Home-robotics specialist iRobot (NASDAQ: IRBT) knows all too well that, as its industry continues to grow, so too will demand for engineers who are willing and able to build the next generation of innovative products. To that end, on Thursday iRobot announced its acquisition of educational robot leader Root Robotics, known for its easy-to-use Root coding robot.
iRobot is no stranger to the acquisition scene. The company added its now-popular Braava line of floor-mopping robots -- previously known as Mint -- following its purchase of Evolution Robotics in late 2012. And less than two years ago, iRobot acquired its primary distributors in Europe and Japan, expanding its presence and giving it greater direct control of sales in both key geographies.
To be clear, this week's deal was relatively small; financial terms of the purchase weren't disclosed, and Root -- which retails for $199 -- isn't expected to substantially contribute to iRobot's top- or bottom-line results this year. Rather, iRobot is making a longer-term play to promote the field of robotics.
THE ROOT CODING ROBOT, IMAGE SOURCE: IROBOT.
"The acquisition of Root Robotics allows iRobot to broaden the impact of its STEM [science, technology, engineering, and mathematics] efforts with a commercially available, educational robotic platform already being used by educators, students and parents," stated iRobot chairman and CEO Colin Angle. "Root also helps increase the reach of iRobot's educational robot line by offering a proven system for people of all ages, including students in elementary school."
For perspective, iRobot has long sold programmable versions of its popular Roomba robotic vacuums, called the Create and Create 2, to educators, students, and software developers. But as a former software developer (and longtime Roomba enthusiast) myself, I can safely confirm their interfaces were still advanced enough to intimidate anyone without a rudimentary understanding of programming principles.
By contrast, Root was designed to teach coding and problem-solving to kids as young as four years old using three unique levels of coding language, iRobot explains, ranging "from simple graphical blocks for young children to full text coding for more advanced users."

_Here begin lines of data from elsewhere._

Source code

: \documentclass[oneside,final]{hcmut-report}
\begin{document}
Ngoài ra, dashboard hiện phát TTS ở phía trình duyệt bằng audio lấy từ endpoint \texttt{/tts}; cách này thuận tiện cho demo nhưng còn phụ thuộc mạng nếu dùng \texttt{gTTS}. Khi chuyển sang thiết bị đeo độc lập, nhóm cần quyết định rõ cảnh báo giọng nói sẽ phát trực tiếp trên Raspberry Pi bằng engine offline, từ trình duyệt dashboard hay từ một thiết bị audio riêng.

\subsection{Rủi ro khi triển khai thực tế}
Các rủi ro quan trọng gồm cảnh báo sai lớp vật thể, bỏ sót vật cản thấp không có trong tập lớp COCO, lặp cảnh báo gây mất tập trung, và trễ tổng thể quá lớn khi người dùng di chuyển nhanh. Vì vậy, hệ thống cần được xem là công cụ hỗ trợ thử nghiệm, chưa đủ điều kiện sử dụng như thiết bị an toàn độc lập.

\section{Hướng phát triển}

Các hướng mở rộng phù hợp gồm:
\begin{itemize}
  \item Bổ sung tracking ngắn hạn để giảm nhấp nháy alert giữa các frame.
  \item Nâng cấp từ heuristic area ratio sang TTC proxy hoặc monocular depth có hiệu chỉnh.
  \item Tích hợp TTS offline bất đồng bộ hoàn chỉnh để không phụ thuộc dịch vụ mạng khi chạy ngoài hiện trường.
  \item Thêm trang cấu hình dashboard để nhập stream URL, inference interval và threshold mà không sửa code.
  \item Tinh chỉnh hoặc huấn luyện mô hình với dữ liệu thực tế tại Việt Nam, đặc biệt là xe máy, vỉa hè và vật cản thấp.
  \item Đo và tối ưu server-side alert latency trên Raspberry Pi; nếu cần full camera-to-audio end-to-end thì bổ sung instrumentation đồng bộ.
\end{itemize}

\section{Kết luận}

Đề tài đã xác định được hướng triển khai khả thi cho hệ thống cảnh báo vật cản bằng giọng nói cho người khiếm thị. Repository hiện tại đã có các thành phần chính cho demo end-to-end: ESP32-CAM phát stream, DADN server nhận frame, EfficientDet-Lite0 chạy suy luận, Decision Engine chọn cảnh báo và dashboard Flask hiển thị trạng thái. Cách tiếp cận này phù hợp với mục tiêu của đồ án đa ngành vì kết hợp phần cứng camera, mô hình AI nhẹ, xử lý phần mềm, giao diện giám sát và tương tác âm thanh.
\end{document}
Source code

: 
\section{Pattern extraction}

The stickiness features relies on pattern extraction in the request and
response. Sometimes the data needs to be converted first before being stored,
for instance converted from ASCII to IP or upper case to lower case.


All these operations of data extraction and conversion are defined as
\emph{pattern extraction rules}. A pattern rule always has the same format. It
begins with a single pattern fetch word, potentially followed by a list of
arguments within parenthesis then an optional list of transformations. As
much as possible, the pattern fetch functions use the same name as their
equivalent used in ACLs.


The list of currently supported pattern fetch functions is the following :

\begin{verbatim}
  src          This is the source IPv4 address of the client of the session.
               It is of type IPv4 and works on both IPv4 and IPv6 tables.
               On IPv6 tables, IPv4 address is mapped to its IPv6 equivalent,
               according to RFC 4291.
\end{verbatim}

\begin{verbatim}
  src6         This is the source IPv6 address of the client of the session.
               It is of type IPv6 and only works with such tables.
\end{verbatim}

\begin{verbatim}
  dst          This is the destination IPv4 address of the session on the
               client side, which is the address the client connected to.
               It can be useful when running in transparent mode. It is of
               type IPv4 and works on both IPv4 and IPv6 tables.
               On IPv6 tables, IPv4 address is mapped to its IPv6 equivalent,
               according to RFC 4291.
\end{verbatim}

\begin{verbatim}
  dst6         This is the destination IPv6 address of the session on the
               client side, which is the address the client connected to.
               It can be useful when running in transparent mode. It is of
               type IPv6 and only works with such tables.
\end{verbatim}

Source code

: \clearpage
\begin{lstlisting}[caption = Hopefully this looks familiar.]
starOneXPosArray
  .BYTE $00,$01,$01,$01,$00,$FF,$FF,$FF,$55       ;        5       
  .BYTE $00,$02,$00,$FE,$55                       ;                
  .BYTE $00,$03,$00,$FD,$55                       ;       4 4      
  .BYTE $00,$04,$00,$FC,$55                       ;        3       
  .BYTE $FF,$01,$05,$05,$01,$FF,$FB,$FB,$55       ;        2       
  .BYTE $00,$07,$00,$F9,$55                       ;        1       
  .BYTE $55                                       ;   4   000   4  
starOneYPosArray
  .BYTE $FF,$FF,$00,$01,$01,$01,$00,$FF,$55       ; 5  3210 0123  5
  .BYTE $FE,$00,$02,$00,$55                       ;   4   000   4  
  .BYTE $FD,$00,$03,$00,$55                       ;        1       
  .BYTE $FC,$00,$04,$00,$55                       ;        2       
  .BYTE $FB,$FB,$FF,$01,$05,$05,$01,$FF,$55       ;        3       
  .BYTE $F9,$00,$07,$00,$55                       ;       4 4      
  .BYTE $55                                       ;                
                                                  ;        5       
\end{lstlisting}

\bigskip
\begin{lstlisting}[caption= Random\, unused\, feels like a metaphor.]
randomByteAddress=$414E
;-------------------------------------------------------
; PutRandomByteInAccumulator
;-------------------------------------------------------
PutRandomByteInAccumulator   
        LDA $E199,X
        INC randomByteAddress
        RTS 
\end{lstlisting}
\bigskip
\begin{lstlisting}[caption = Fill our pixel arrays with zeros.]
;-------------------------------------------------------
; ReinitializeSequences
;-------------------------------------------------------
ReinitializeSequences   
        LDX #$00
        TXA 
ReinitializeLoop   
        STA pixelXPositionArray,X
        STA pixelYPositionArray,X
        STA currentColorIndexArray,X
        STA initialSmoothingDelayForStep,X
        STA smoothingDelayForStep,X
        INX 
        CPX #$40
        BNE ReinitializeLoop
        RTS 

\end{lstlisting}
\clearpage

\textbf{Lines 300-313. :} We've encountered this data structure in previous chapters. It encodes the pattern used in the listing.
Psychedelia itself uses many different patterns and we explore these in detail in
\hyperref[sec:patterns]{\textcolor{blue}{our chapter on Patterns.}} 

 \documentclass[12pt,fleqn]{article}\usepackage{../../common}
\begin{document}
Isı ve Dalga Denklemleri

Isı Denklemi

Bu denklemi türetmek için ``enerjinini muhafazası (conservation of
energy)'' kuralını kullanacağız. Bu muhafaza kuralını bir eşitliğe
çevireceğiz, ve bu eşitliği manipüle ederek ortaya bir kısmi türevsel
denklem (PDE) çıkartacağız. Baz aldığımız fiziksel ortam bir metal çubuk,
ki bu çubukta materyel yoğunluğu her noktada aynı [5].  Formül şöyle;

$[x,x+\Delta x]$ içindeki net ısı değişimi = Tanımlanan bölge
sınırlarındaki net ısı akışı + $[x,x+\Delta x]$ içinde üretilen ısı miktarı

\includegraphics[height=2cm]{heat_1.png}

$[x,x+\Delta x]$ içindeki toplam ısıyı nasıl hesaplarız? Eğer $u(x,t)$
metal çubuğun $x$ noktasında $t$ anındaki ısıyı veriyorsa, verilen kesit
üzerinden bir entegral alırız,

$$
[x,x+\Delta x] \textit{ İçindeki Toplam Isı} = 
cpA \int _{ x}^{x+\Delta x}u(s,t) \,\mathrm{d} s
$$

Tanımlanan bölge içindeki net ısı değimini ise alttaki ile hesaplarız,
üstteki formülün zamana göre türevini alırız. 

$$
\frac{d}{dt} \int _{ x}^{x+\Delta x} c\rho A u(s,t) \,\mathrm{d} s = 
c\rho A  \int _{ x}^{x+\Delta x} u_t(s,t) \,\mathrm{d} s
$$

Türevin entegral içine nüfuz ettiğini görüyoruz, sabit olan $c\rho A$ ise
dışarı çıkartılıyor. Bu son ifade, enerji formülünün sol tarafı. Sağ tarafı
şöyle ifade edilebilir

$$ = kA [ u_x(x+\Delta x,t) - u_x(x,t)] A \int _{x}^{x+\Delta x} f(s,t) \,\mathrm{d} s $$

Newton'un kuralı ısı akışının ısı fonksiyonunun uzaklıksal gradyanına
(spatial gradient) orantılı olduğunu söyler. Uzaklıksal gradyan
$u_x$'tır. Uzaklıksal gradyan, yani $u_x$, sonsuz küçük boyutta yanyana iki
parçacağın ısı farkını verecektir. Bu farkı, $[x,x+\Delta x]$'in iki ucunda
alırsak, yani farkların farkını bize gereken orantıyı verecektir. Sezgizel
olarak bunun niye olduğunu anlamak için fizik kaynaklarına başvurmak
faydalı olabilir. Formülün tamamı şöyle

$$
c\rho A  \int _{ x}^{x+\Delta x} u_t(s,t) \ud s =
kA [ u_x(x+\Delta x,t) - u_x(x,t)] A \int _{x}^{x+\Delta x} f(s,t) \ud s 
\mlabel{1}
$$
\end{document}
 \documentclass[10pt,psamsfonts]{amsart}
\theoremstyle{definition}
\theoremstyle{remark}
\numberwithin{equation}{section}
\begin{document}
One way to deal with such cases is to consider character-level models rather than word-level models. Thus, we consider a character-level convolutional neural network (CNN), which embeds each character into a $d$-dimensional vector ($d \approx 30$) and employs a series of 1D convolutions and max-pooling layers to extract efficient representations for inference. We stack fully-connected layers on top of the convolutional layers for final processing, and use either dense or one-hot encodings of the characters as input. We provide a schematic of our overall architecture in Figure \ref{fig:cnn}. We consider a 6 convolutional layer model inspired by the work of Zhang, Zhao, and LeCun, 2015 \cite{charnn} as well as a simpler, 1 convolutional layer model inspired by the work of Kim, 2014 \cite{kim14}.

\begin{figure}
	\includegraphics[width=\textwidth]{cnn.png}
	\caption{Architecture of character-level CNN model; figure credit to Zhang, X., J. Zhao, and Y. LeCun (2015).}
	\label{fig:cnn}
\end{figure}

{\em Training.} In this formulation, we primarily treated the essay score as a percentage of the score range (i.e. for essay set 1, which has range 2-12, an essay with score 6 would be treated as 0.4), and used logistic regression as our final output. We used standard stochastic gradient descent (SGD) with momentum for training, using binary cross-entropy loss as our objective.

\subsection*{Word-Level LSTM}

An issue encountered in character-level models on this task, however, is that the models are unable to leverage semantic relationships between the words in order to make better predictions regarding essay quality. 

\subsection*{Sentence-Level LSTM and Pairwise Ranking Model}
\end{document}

The slick two-wheeled robot can also be paired with the Root mobile companion app, enabling young developers to tell Root to do everything from drawing artwork to playing music, scanning colors, and even climbing magnetic whiteboard walls. While simple, these functions aren't a far cry from the industry-leading navigation, object detection, and scanning capabilities employed by iRobot's latest vacuuming, floor sweeping, and lawn-mowing robots.
And as if selling more than 25 million robots around the world the better part of the past two decades weren't enough, bringing Root Robotics under its wing should only help further cement iRobot's status as both an educator and central enabler of robotics technology in the coming years. That's something I think iRobot shareholders should be more than happy to support.